On Wed, Jan 07, 2026 at 11:06:09AM +0900, Sergey Senozhatsky wrote:
> On (26/01/07 01:56), Yosry Ahmed wrote:
> > > I recall us having exactly this idea when we first introduced
> > > zs_obj_{read,write}_end() functions, and I do recall that it
> > > did not work.  Somehow this panics in __memcpy+0xc/0x44.  Let
> > > me dig into it again.
> > 
> > Maybe because at this point we are trying to memcpy() class->size, which
> > already includes ZS_HANDLE_SIZE. So reading after increasing the offset
> > reads ZS_HANDLE_SIZE after class->size.
> 
> Yeah, I guess that falsely hits the spanning path because of extra
> sizeof(unsigned long).

Or the object could be spanning two pages indeed, but we're copying
extra sizeof(unsigned long), that shouldn't crash tho.

I think the changes need to be shuffled around to avoid this, or just
have a combined patch, which would be less pretty.


^ permalink raw reply	[flat|nested] 15+ messages in thread

* Re: [PATCH] zsmalloc: use actual object size to detect spans
  2026-01-07  2:10           ` Yosry Ahmed
@ 2026-01-07  2:20             ` Sergey Senozhatsky
  2026-01-07  2:22               ` Sergey Senozhatsky
  2026-01-07  5:19               ` Yosry Ahmed
  2026-01-07  3:03             ` Sergey Senozhatsky
  1 sibling, 2 replies; 15+ messages in thread
From: Sergey Senozhatsky @ 2026-01-07  2:20 UTC (permalink / raw)
  To: Yosry Ahmed
  Cc: Sergey Senozhatsky, Andrew Morton, Nhat Pham, Minchan Kim,
	Johannes Weiner, Brian Geffon, linux-kernel, linux-mm

On (26/01/07 02:10), Yosry Ahmed wrote:
> On Wed, Jan 07, 2026 at 11:06:09AM +0900, Sergey Senozhatsky wrote:
> > On (26/01/07 01:56), Yosry Ahmed wrote:
> > > > I recall us having exactly this idea when we first introduced
> > > > zs_obj_{read,write}_end() functions, and I do recall that it
> > > > did not work.  Somehow this panics in __memcpy+0xc/0x44.  Let
> > > > me dig into it again.
> > > 
> > > Maybe because at this point we are trying to memcpy() class->size, which
> > > already includes ZS_HANDLE_SIZE. So reading after increasing the offset
> > > reads ZS_HANDLE_SIZE after class->size.
> > 
> > Yeah, I guess that falsely hits the spanning path because of extra
> > sizeof(unsigned long).
> 
> Or the object could be spanning two pages indeed, but we're copying
> extra sizeof(unsigned long), that shouldn't crash tho.

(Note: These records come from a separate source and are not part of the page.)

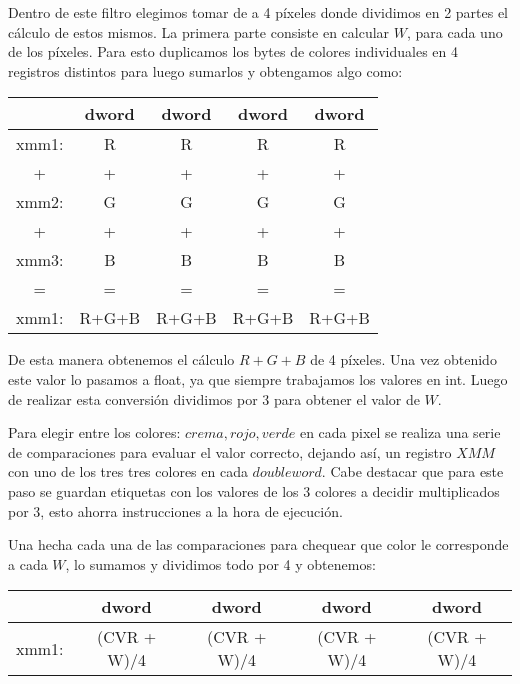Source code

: Dentro de este filtro elegimos tomar de a 4 píxeles donde dividimos en 2 partes el cálculo de estos mismos. 
La primera parte consiste en calcular $W$, para cada uno de los píxeles. Para esto duplicamos los bytes de colores individuales en 4 registros distintos para luego sumarlos y obtengamos algo como:

\begin{table}[h]
\begin{center}
\begin{tabular}{|c|c|c|c|c|}
\hline
      & dword     & dword     & dword     & dword     \\ \hline
xmm1: & R     & R     & R     & R     \\ \hline
+     & +     & +     & +     & +     \\ \hline
xmm2: & G     & G     & G     & G     \\ \hline
+     & +     & +     & +     & +     \\ \hline
xmm3: & B     & B     & B     & B     \\ \hline
=     & =     & =     & =     & =     \\ \hline
xmm1: & R+G+B & R+G+B & R+G+B & R+G+B \\ \hline
\end{tabular}
\end{center}
\end{table}

De esta manera obtenemos el cálculo $R+G+B$ de 4 píxeles. Una vez obtenido este valor lo pasamos a float, ya que siempre trabajamos los valores en int. Luego de realizar esta conversión dividimos por 3 para obtener el valor de $W$.

Para elegir entre los colores: $crema, rojo, verde$ en cada pixel se realiza una serie de comparaciones para evaluar el valor correcto, dejando así, un registro $XMM$ con uno de los tres tres colores en cada $doubleword$. Cabe destacar que para este paso se guardan etiquetas con los valores de los 3 colores a decidir multiplicados por 3, esto ahorra instrucciones a la hora de ejecución.

Una hecha cada una de las comparaciones para chequear que color le corresponde a cada $W$, lo sumamos y dividimos todo por 4 y obtenemos:


\begin{table}[h]
\begin{center}
\begin{tabular}{|c|c|c|c|c|}
\hline
      & dword     & dword     & dword     & dword     \\ \hline
xmm1: & (CVR + W)/4     & (CVR + W)/4     & (CVR + W)/4     & (CVR + W)/4     \\ \hline
\end{tabular}
\end{center}
\end{table}


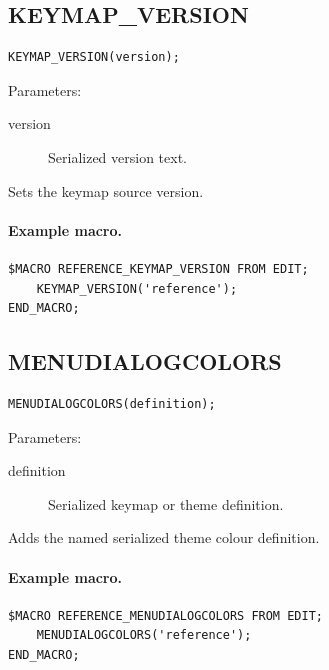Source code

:\documentclass[a4paper,10pt,twoside,openany]{book}
\newenvironment{mrmacextension}{\begin{changebar}}{\end{changebar}}
\begin{document}
\begin{mrmacextension}
\label{prim:procedure-keymap-version}
\subsection*{KEYMAP\_VERSION}
\begin{verbatim}
KEYMAP_VERSION(version);
\end{verbatim}
Parameters:
\begin{description}
\item[version] Serialized version text.
\end{description}

Sets the keymap source version.

\paragraph{Example macro.}
\begin{verbatim}
$MACRO REFERENCE_KEYMAP_VERSION FROM EDIT;
    KEYMAP_VERSION('reference');
END_MACRO;
\end{verbatim}
\end{mrmacextension}

\begin{mrmacextension}
\label{prim:procedure-menudialogcolors}
\subsection*{MENUDIALOGCOLORS}
\begin{verbatim}
MENUDIALOGCOLORS(definition);
\end{verbatim}
Parameters:
\begin{description}
\item[definition] Serialized keymap or theme definition.
\end{description}

Adds the named serialized theme colour definition.

\paragraph{Example macro.}
\begin{verbatim}
$MACRO REFERENCE_MENUDIALOGCOLORS FROM EDIT;
    MENUDIALOGCOLORS('reference');
END_MACRO;
\end{verbatim}
\end{mrmacextension}
\end{document}
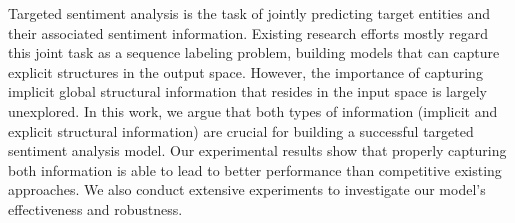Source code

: Targeted sentiment analysis is the task of jointly predicting target entities and their associated sentiment information.
Existing research efforts mostly regard this joint task as a sequence labeling problem, building models that can capture explicit structures in the output space.
However, the importance of capturing implicit global structural information that resides in the input space is largely unexplored.
In this work, we argue that both types of information (implicit and explicit structural information) are crucial for building a successful targeted sentiment analysis model.
Our experimental results show that properly capturing both information is able to lead to better performance than competitive existing approaches.
We also conduct extensive experiments to investigate our model's effectiveness and robustness.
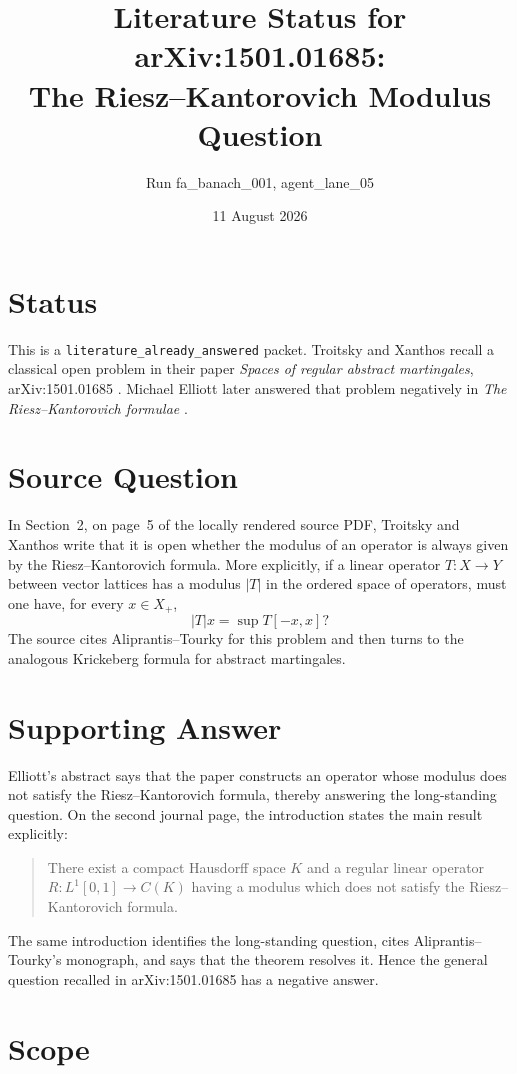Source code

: \documentclass[11pt]{article}
\title{Literature Status for arXiv:1501.01685:\\
The Riesz--Kantorovich Modulus Question}
\author{Run fa\_banach\_001, agent\_lane\_05}
\date{11 August 2026}
\begin{document}
\maketitle

\section*{Status}

This is a \texttt{literature\_already\_answered} packet.  Troitsky and
Xanthos recall a classical open problem in their paper \emph{Spaces of regular
abstract martingales}, arXiv:1501.01685 \cite{TX15}.  Michael Elliott later
answered that problem negatively in \emph{The Riesz--Kantorovich formulae}
\cite{Elliott19}.

\section*{Source Question}

In Section~2, on page~5 of the locally rendered source PDF, Troitsky and
Xanthos write that it is open whether the modulus of an operator is always
given by the Riesz--Kantorovich formula.  More explicitly, if a linear
operator $T:X\to Y$ between vector lattices has a modulus $|T|$ in the ordered
space of operators, must one have, for every $x\in X_+$,
\[
 |T|x=\sup T[-x,x]?
\]
The source cites Aliprantis--Tourky for this problem and then turns to the
analogous Krickeberg formula for abstract martingales.

\section*{Supporting Answer}

Elliott's abstract says that the paper constructs an operator whose modulus
does not satisfy the Riesz--Kantorovich formula, thereby answering the
long-standing question.  On the second journal page, the introduction states
the main result explicitly:
\begin{quote}
There exist a compact Hausdorff space $K$ and a regular linear operator
$R:L^1[0,1]\to C(K)$ having a modulus which does not satisfy the
Riesz--Kantorovich formula.
\end{quote}
The same introduction identifies the long-standing question, cites
Aliprantis--Tourky's monograph, and says that the theorem resolves it.  Hence
the general question recalled in arXiv:1501.01685 has a negative answer.

\section*{Scope}
\end{document}
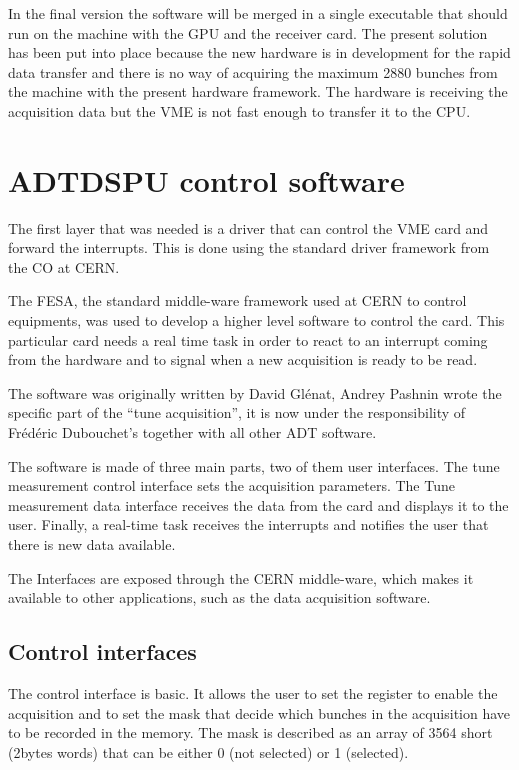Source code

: In the final version the software will be merged in a single executable that should run on the machine with the \gls{GPU} and the receiver card. The present solution has been put into place because the new hardware is in development for the rapid data transfer and there is no way of acquiring the maximum 2880 bunches from the machine with the present hardware framework. The hardware is receiving the acquisition data but the \gls{VME} is not fast enough to transfer it to the \gls{CPU}.

\section{ADTDSPU control software}

The first layer that was needed is a driver that can control the \gls{VME} card and forward the interrupts. This is done using the standard driver framework from the \gls{CO} at \gls{CERN}.

The \gls{FESA}, the standard middle-ware framework used at \gls{CERN} to control equipments, was used to develop a higher level software to control the card. This particular card needs a real time task in order to react to an interrupt coming from the hardware and to signal when a new acquisition is ready to be read.

The software was originally written by David Gl{\'e}nat, Andrey Pashnin wrote the specific part of the ``tune acquisition'', it is now under the responsibility of Fr{\'e}d{\'e}ric Dubouchet's together with all other \gls{ADT} software.

The software is made of three main parts, two of them user interfaces. The tune measurement control interface sets the acquisition parameters. The Tune measurement data interface receives the data from the card and displays it to the user. Finally, a real-time task receives the interrupts and notifies the user that there is new data available.

The Interfaces are exposed through the \gls{CERN} middle-ware, which makes it available to other applications, such as the data acquisition software.

\subsection{Control interfaces}

The control interface is basic. It allows the user to set the register to enable the acquisition and to set the mask that decide which bunches in the acquisition have to be recorded in the memory. The mask is described as an array of 3564 short (2bytes words) that can be either 0 (not selected) or 1 (selected).


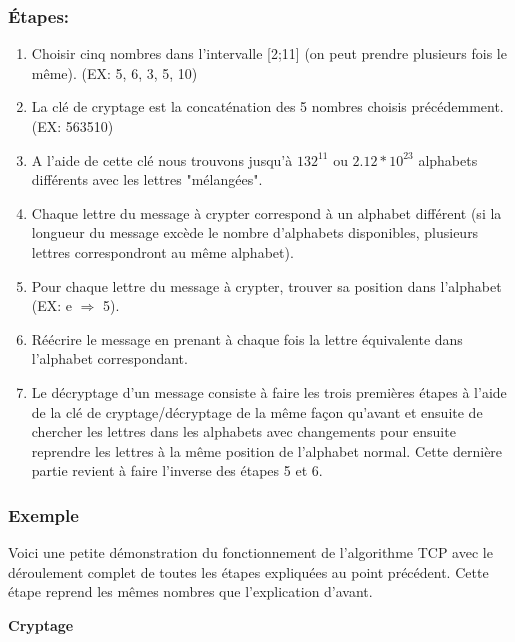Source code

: \documentclass[a4paper,12pt]{report}
\begin{document}
  
   \subsubsection{Étapes:}
   \begin{enumerate}
  \item Choisir cinq nombres dans l'intervalle [2;11] (on peut prendre plusieurs fois le même). (EX: 5, 6, 3, 5, 10)
  \item La clé de cryptage est la concaténation des 5 nombres choisis précédem\-ment. (EX: 563510)
  \item A l'aide de cette clé nous trouvons jusqu'à $132^{11}$ ou $2.12*10^{23}$ alphabets différents avec les lettres "mélangées".
  \item Chaque lettre du message à crypter correspond à un alphabet différent (si la longueur du message excède le nombre d'alphabets disponibles, plusieurs lettres correspondront au même alphabet).
  \item Pour chaque lettre du message à crypter, trouver sa position dans l'alphabet (EX: e $\Rightarrow$ 5).
  \item Réécrire le message en prenant à chaque fois la lettre équivalente dans l'alphabet correspondant.
  \item Le décryptage d'un message consiste à faire les trois premières étapes à l'aide de la clé de cryptage/décryptage de la même façon qu'avant et ensuite de chercher les lettres dans les alphabets avec changements pour ensuite reprendre les lettres à la même position de l'alphabet normal. Cette dernière partie revient à faire l'inverse des étapes 5 et 6.
\end{enumerate}

\subsubsection{Exemple}

Voici une petite démonstration du fonctionnement de l'algorithme TCP avec le déroulement complet de toutes les étapes expliquées au point précédent. Cette étape reprend les mêmes nombres que l'explication d'avant. \newline

\textbf{Cryptage}
\end{document}
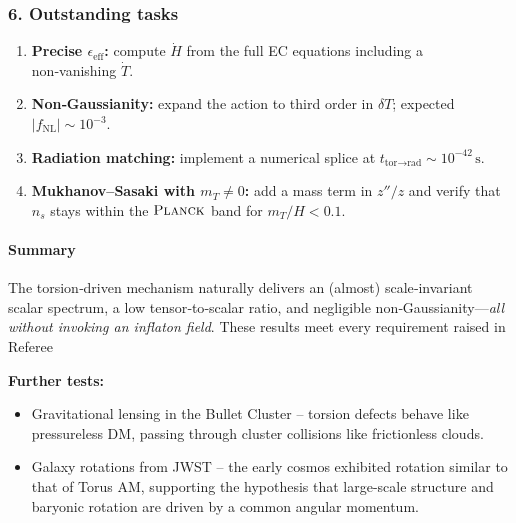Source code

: \documentclass{article}
\begin{document}
\subsubsection*{6. Outstanding tasks}

\begin{enumerate}[label=\Alph*.]
  \item \textbf{Precise $\epsilon_{\!\text{eff}}$:}
        compute $\dot{H}$ from the full EC equations
        including a non‑vanishing $\dot{T}$.
  \item \textbf{Non‑Gaussianity:}
        expand the action to third order in $\delta T$; expected
        $|f_{\mathrm{NL}}|\sim10^{-3}$.
  \item \textbf{Radiation matching:}
        implement a numerical splice at
        $t_{\text{tor}\rightarrow\text{rad}}\!\sim\!10^{-42}\,\mathrm{s}$.
  \item \textbf{Mukhanov–Sasaki with $m_{T}\!\neq\!0$:}
        add a mass term in $z''/z$ and verify that
        $n_{s}$ stays within the
        $\textsc{Planck}$ band for $m_{T}/H<0.1$.
\end{enumerate}

\medskip
\paragraph{Summary}

The torsion‑driven mechanism naturally delivers an (almost) scale‑invariant
scalar spectrum, a low tensor‑to‑scalar ratio, and negligible
non‑Gaussianity—\emph{all without invoking an inflaton field}.
These results meet every requirement raised in Referee




\noindent
{\bf Further tests:}
\begin{itemize}
  \item Gravitational lensing in the Bullet Cluster – torsion defects behave like pressureless DM, passing through cluster collisions like frictionless clouds.
  \item Galaxy rotations from JWST – the early cosmos exhibited rotation similar to that of Torus AM, supporting the hypothesis that large-scale structure and baryonic rotation are driven by a common angular momentum.
\end{itemize}

\medskip
\begin{center}
\end{center}
\medskip
\end{document}
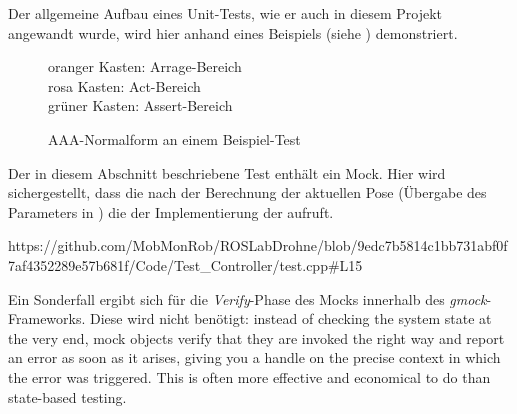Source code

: Der allgemeine Aufbau eines Unit-Tests, wie er auch in diesem Projekt angewandt wurde, wird hier anhand eines Beispiels (siehe ) demonstriert.

\begin{figure}[ht!]
\vspace{0.25cm}
\begin{center}
\caption{AAA-Normalform an einem Beispiel-Test}
\label{fig:TestAAA}
\end{center}

\vspace{0.25cm}
oranger Kasten:	Arrage-Bereich\\
rosa Kasten: Act-Bereich\\
grüner Kasten: Assert-Bereich
\end{figure}


\clearpage
{}
Der in diesem Abschnitt beschriebene Test enthält ein Mock.
Hier wird sichergestellt, dass die  nach der Berechnung der aktuellen Pose (Übergabe des Parameters in ) die  der Implementierung der  aufruft.

https://github.com/MobMonRob/ROSLabDrohne/blob/9edc7b5814c1bb731abf0f7af4352289e57b681f/Code/Test\_Controller/test.cpp\#L15

Ein Sonderfall ergibt sich für die \textit{Verify}-Phase des Mocks innerhalb des \textit{gmock}-Frameworks. Diese wird nicht benötigt:
\glqq instead of checking the system state at the very end, mock objects verify that they are invoked the right way and report an error as soon as it arises, giving you a handle on the precise context in which the error was triggered. This is often more effective and economical to do than state-based testing.\grqq \cite{gmockFAQ}


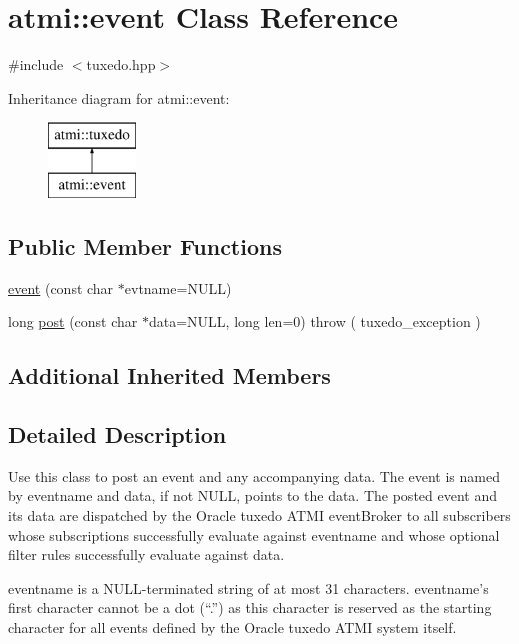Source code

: \hypertarget{classatmi_1_1event}{\section{atmi\+:\+:event Class Reference}
\label{classatmi_1_1event}
}


{\ttfamily \#include $<$tuxedo.\+hpp$>$}

Inheritance diagram for atmi\+:\+:event\+:\begin{figure}[H]
\begin{center}
\leavevmode
\includegraphics[height=2.000000cm]{classatmi_1_1event}
\end{center}
\end{figure}
\subsection*{Public Member Functions}
\begin{DoxyCompactItemize}
\item 
\hyperlink{classatmi_1_1event_a64e8905f6b027d052074cb801567b1b3}{event} (const char $\ast$evtname=N\+U\+L\+L)
\item 
long \hyperlink{classatmi_1_1event_a0b1f1faae17aa923ce5a4a0d45cfcd07}{post} (const char $\ast$data=N\+U\+L\+L, long len=0)  throw ( tuxedo\+\_\+exception )
\end{DoxyCompactItemize}
\subsection*{Additional Inherited Members}


\subsection{Detailed Description}
Use this class to post an event and any accompanying data. The event is named by eventname and data, if not N\+U\+L\+L, points to the data. The posted event and its data are dispatched by the Oracle tuxedo A\+T\+M\+I event\+Broker to all subscribers whose subscriptions successfully evaluate against eventname and whose optional filter rules successfully evaluate against data.

eventname is a N\+U\+L\+L-\/terminated string of at most 31 characters. eventname’s first character cannot be a dot (“.\+”) as this character is reserved as the starting character for all events defined by the Oracle tuxedo A\+T\+M\+I system itself.

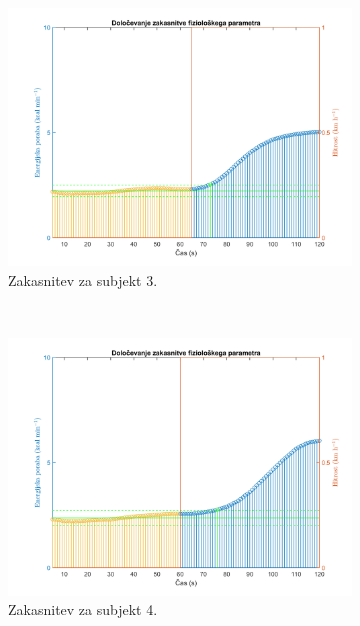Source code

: \begin{figure}[htb]
\begin{subfigure}[t]{0.45\columnwidth}
\includegraphics[width=\columnwidth]{./Slike/lag-estimation-3-eem.png}
\caption{Zakasnitev za subjekt 3.}
\label{fig:lag-estimation-train-eem}
\end{subfigure}
~
\begin{subfigure}[t]{0.45\columnwidth}
\includegraphics[width=\columnwidth]{./Slike/lag-estimation-4-eem.png}
\caption{Zakasnitev za subjekt 4.}
\label{fig:lag-estimation-train-eem}
\end{subfigure}
~
\begin{subfigure}[t]{0.45\columnwidth}

\end{subfigure}
\end{figure}

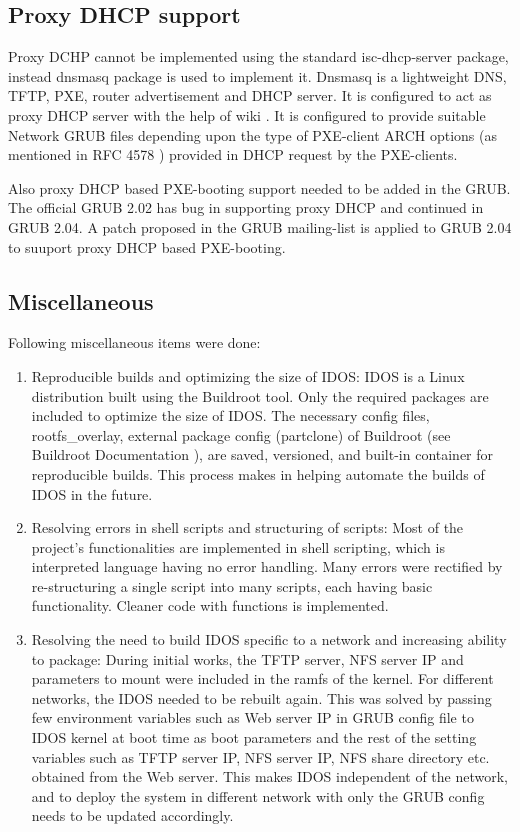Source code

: \documentclass[a4paper,12pt]{article}
\begin{document}
\subsection{Proxy DHCP support}
Proxy DCHP cannot be implemented using the standard isc-dhcp-server package, instead dnsmasq \cite{dnsmasq} package is used to implement it. Dnsmasq is a lightweight DNS, TFTP, PXE, router advertisement and DHCP server. It is configured to act as proxy DHCP server with the help of wiki \cite{dnsmasq_config}. It is configured to provide suitable Network GRUB files depending upon the type of PXE-client ARCH options (as mentioned in RFC 4578 \cite{4578}) provided in DHCP request by the PXE-clients.

Also proxy DHCP based PXE-booting support needed to be added in the GRUB. The official GRUB 2.02  has bug in supporting proxy DHCP \cite{bug} and continued in GRUB 2.04. A patch proposed in the GRUB mailing-list \cite{patch} is applied to GRUB 2.04 to suuport proxy DHCP based PXE-booting.






\subsection{ Miscellaneous}
Following miscellaneous items were done:
\begin{enumerate}
    \item Reproducible builds and optimizing the size of IDOS: IDOS is a Linux distribution built using the Buildroot tool. Only the required packages are included to optimize the size of IDOS. The necessary config files, rootfs\_overlay, external package config (partclone) of Buildroot (see Buildroot Documentation \cite{buildrootdoc}), are saved, versioned, and built-in container for reproducible builds. This process makes in helping automate the builds of IDOS in the future.
    \item Resolving errors in shell scripts and structuring of scripts: Most of the project's functionalities are implemented in shell scripting, which is interpreted language having no error handling. Many errors were rectified by re-structuring a single script into many scripts, each having basic functionality. Cleaner code with functions is implemented.
    \item Resolving the need to build IDOS specific to a network and increasing ability to package: During initial works, the TFTP server, NFS server IP and parameters to mount were included in the ramfs of the kernel. For different networks, the IDOS needed to be rebuilt again. This was solved by passing few environment variables such as Web server IP in GRUB config file to IDOS kernel at boot time as boot parameters and the rest of the setting variables such as TFTP server IP, NFS server IP, NFS share directory etc. obtained from the Web server. This makes IDOS independent of the network, and to deploy the system in different network with only the GRUB config needs to be updated accordingly.
\end{enumerate}
 \newpage
\end{document}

It seems there is no second page, it's a pow-of-two size class.  So
we mis-detect spanning.

[   51.406310] zsmalloc: :: size class 48, orig offt 16336, page size 16384, memcpy sizes 40, 8
[   51.407571] Unable to handle kernel paging request at virtual address ffffc04000000000
[   51.420816] pc : __memcpy+0xc/0x44

Second memcpy() of sizeof(unsigned long) traps.

> I think the changes need to be shuffled around to avoid this, or just
> have a combined patch, which would be less pretty.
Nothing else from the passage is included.